The 12-song, hour-long show also marked the live premiere of Sheeran’s new single, “Bad Habits,” which TikTok previewed exclusively the week before, and it has inspired more than 400,000 fan videos to date, the platform says.
Following the gig, Billboard spoke with Paul Hourican, TikTok’s U.K. head of music operations, Ed Howard, co-president of Atlantic Records U.K., and Emil Nava, an award-winning music video director. The three worked alongside director Hamish Hamilton on creating the record-breaking livestream. “We’ve really taken livestreaming vertical,” says Hourican, "and we've taken it to another level."
Billboard: When did conversations about this project first take place and what were your aims going into it?
Ed Howard: TikTok approached us earlier in the year and we loved the idea. The timing was perfect. Ed’s a football fan and he’s recently done a shirt sponsorship deal with Ipswich Town. There were so many things to like about it. [Ed Sheeran] played his last live shows in Ipswich two years ago and it’s going to be a while until anybody can see him really do that again. So, this was an opportunity for fans to see something they have been starved of for a long time. And also, to open it up to a whole new audience.

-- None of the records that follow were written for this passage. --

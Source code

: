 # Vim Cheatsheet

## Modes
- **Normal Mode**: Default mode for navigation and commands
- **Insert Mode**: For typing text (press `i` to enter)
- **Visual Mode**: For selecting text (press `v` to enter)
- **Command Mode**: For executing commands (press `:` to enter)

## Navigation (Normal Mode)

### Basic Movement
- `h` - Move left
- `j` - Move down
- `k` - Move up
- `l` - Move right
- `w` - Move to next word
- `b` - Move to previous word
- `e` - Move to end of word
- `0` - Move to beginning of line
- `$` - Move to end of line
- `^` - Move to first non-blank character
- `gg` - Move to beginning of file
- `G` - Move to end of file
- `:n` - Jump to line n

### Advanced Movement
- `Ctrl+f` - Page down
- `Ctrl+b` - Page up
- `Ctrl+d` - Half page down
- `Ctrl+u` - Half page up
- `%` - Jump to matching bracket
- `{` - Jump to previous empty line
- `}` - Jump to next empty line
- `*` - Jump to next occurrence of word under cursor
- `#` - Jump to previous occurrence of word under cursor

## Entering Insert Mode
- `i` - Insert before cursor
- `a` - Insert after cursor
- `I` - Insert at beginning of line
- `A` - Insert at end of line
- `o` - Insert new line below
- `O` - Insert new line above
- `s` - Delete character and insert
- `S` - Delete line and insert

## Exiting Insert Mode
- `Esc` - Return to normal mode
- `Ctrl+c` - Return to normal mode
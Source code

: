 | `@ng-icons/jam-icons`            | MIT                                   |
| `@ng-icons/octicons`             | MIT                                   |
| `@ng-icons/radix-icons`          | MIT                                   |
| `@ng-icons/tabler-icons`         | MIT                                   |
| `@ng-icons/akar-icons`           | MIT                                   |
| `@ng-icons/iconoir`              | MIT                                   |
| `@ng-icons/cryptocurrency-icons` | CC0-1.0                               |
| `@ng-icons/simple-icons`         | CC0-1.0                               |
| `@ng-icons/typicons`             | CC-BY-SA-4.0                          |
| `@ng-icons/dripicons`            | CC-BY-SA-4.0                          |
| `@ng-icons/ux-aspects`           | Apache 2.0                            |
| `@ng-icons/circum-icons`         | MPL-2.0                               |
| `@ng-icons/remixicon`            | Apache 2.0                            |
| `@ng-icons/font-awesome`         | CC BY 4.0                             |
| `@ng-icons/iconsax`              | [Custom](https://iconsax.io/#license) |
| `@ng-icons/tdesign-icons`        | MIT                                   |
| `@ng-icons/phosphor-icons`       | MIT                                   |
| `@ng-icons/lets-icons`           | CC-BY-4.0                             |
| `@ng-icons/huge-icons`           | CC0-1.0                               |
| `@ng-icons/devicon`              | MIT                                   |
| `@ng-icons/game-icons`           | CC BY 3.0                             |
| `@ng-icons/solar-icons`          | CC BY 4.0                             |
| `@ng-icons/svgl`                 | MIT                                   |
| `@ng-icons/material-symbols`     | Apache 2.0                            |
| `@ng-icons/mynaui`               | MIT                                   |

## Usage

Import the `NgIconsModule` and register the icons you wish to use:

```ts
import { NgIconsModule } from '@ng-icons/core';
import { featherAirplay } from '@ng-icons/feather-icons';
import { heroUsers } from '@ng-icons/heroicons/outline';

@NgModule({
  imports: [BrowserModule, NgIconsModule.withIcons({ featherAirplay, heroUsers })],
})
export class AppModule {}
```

Paul Hourican: TikTok is native vertical app, so we wanted to make something that really maximized the space. So how do you capture all the grandeur, bells and whistles and excitement of a live show, but do it in vertical? We were really keen to present Ed and present the show in way where there's a familiarity to it for the TikTok community. But an incredible spectacle as well.
Emil Nava: The biggest thing we didn’t want to do was just make a [traditional] live show. The biggest challenge for all of us, including me, was understanding that we were creating in a totally new format.
BB: This was a show designed specifically for TikTok users. How did that shape and influence the production?
Emil Nava: We definitely came at it with a completely different TikTok point-of-view. The 9:16 [aspect ratio] framing of the phone is the biggest thing. Ed does big stadium shows, so it was about how do we create an intimate, yet epic platform for Ed’s performance? How can we give the audience these massive wow moments, but also take them all the way down to Ed sitting in the stands with just his guitar performing to you as if he was on a one-way Facetime or Zoom?
Paul Hourican: This was an opportunity to educate Emil and Hamish on what the grammar of TikTok is and what the references are that the community will understand, such as the way that the camera swipes as opposed to cutting. When do we split the screen and when do we have intimacy with Ed? From there, Hamish and Emil just really ran with it. Emil had the crazy idea of having all these phones on the stage, so Ed could speak directly to the audience. They really just ran with it and created something awesome. We also spent a lot of time and effort bringing in some ground-breaking augmented reality that you have never seen before, particularly in a stadium environment.
Ed Howard: There’s no other artist in the world that could do that show the way that Ed did with all the different settings and changing from [full] band to solo; from being on the stage to being in the stands. It was really playing to his strengths. He really bought into all the fun that can be had on TikTok.
BB: Can you envisage elements of this show being incorporated into regular live gigs when touring resumes?
Paul Hourican: That’s going to be the really fun creative challenge for the next one. How do you maintain the intimacy of what is vertical video, but also continue to capture the excitement of a live audience?
Ed Howard: There’s loads of things about the show that I can see being applied to traditional or hybrid concerts. I think in the future, you’re going to be at a stadium show — as we were at Portman Road — seeing [Augmented Reality] and having a secondary or supplementary experience on your phone, while also watching what’s going on in the stadium. These are just additional layers that could be well be incorporated into stadium shows and concerts going forward.
BB: What were your personal highlights from the concert?
Emil Nava: I’ve always been a fan of “You Need Me, I Don’t Need You.” It was mine and Ed’s first ever video together and it was the beginning of our friendship and career. It was also the song that ended this show and Ed’s performance was just unreal. He grabs the camera phone during it and he’s literally performing to the audience down the phone. For me, that was an amazing moment.